Bölgenin et ihtiyacı daha çok diğer bölgelerden sağlanır. Diğer bölgelerden getirilen hayvanlar buradaki mezbahalarda kesildiğinden, deri üretimi önemli ölçüdedir.

Marmara Bölgesi’nin, Türkiye ekonomisindeki asıl ağırlığı sanayi, ticaret ve hizmetler alanındadır. Bu yönüyle bölge, Türkiye’de ilk sıradadır.

• Bölgede elde edilen gelirin yaklaşık yarısını sanayi kesimi sağlar.

• Ticaret ve ulaştırmanın bölge gelirindeki payı % 25’in üzerindedir.

• Türkiye’de üretilen sanayi mallarının yarısına yakını bu bölgede gerçekleştirilir.

• Türkiye milli gelirinin yaklaşık 5’te biri bu bölgenin payına düşer.

• Bütün Türkiye’de sanayi sektöründe çalışan işçilerin yarısı da bu bölgededir.

İstanbul, bütün yurdun ticaret ve ulaştırma merkezi durumundadır, ithalat ve ihracatımızın önemli bir bölümü buradan yapılır. Bölgenin gelişmesinde İstanbul en önemli etkendir. Bölge, kalabalık kentli nüfusuyla diğer bölgelerin tarım ve hayvan ürünleri için önemli bir pazardır.

Bölge, yeraltı kaynakları bakımından zengin sayılır. En önemli yeraltı zenginliği bor mineralleri dir. (Balıkesir, Bursa, Bigadiç ve Mustafa Kemalpaşa’da). Bu yatakların varlığı nedeniyle Türkiye, dünyada en zengin bor minerallerine sahip ülke durumundadır. Başta Trakya ve Güney Marmara’da olmak üzere çeşitli yerlerde linyit yatakları vardır. Başta, Marmara Adası olmak üzere birçok yerde mermer çıkarılır. Ayrıca Bursa’da krom, Çanakkale’de bakır-kurşun, Balıkesir’de antimon, cıva, demir, kurşun-çinko. .. bölgenin sözü edilmeye değer yeraltı zenginliklerindendir.

 

BÖLGENİN TÜRKİYE TURİZMİNDEKİ YERİ

Marmara Bölgesi, doğal ve tarihi değerleri bakımından büyük bir turizm potansiyeline sahiptir.

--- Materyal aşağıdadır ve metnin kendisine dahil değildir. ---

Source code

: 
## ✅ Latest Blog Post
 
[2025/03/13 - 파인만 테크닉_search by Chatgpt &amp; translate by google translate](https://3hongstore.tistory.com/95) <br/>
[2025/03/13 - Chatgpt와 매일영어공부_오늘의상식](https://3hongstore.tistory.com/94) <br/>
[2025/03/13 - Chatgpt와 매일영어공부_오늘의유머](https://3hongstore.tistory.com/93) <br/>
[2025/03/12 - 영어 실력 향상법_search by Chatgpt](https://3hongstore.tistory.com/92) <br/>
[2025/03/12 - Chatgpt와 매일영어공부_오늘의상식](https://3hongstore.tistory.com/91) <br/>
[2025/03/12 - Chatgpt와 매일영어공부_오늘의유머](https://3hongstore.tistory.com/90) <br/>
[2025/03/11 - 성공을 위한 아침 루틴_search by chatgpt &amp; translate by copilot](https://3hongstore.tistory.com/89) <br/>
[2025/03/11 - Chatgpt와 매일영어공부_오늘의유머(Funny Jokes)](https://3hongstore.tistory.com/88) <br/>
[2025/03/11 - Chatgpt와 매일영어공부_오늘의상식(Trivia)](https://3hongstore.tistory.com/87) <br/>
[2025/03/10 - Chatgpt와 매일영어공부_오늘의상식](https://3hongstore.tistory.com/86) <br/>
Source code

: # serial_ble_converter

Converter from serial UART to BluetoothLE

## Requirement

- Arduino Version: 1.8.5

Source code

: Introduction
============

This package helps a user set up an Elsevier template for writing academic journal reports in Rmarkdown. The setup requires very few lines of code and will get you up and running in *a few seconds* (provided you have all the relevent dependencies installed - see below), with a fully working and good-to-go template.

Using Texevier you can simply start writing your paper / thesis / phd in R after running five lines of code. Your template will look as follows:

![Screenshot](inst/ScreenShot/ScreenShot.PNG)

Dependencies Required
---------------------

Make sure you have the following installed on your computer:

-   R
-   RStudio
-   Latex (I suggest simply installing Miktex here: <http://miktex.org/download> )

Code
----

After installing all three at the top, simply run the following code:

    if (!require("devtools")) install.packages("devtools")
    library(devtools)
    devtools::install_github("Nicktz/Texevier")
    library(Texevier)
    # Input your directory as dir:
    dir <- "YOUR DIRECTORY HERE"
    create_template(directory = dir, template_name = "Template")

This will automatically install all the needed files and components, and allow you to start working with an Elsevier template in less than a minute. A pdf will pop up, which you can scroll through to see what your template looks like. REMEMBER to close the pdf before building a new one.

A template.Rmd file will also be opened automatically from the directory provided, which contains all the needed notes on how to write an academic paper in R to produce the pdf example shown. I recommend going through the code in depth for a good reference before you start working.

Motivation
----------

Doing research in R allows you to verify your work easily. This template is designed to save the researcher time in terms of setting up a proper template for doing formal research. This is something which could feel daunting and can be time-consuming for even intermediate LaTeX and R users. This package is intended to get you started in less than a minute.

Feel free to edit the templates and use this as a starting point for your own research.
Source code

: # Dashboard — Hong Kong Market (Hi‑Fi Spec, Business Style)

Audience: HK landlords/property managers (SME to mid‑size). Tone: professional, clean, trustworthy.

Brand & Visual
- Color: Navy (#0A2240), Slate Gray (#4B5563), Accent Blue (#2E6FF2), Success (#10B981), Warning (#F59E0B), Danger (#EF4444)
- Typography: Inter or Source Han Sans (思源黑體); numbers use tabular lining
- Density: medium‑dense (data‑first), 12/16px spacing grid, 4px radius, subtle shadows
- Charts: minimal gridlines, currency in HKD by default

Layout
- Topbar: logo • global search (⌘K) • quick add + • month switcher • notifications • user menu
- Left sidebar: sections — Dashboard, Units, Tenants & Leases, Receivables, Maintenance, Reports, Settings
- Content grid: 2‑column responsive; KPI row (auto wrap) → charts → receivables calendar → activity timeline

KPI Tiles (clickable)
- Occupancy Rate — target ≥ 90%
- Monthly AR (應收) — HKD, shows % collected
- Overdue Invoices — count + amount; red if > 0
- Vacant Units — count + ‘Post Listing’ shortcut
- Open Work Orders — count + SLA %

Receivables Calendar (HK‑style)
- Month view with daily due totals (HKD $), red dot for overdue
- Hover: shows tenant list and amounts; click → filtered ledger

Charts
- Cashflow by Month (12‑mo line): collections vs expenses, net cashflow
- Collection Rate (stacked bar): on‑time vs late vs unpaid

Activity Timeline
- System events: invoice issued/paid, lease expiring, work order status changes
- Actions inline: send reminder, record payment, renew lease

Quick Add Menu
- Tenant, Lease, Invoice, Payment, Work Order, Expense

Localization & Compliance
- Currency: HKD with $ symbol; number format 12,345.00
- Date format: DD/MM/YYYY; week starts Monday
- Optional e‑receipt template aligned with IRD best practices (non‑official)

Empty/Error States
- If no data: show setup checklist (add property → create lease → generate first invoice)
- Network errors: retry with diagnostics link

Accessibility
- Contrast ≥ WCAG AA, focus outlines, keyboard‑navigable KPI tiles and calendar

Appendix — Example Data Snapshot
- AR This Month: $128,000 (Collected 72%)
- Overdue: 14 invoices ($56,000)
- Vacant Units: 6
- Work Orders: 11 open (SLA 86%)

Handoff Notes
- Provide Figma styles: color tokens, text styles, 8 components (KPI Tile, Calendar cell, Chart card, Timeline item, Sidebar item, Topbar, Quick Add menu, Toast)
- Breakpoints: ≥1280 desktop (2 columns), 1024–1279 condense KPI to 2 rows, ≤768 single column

Başta İstanbul olmak üzere Bursa ve Edirne gibi kentler tarihi eserleri ve doğal güzellikleri ile, yılın her bölümünde canlı birer turizm merkezidir.

İstanbul’daki çok sayıda müze, sahip olduğu eşsiz tarihi değerler nedeniyle her gün çok sayıda turist tarafından ziyaret edilmektedir. İstanbul’da özellikle son yıllarda uluslararası düzeyde çok sayıda büyük ve son derece kaliteli oteller yapılmıştır.

Marmara kıyılarındaki kumsallarda yazlık evler, otel, motel, pansiyon ve kampingler oldukça yoğundur. Uludağ, başta kış turizmi olmak üzere yılın hemen her döneminde canlı bir turizm faaliyeti içindedir.

Bölgede çok sayıda açık havada eğlenme ve dinlenme alanı ile av koruma ve üretme alanı vardır. Bursa, Gönen ve Yalova kaplıcaları da iç turizm bakımın önemli merkezlerdir.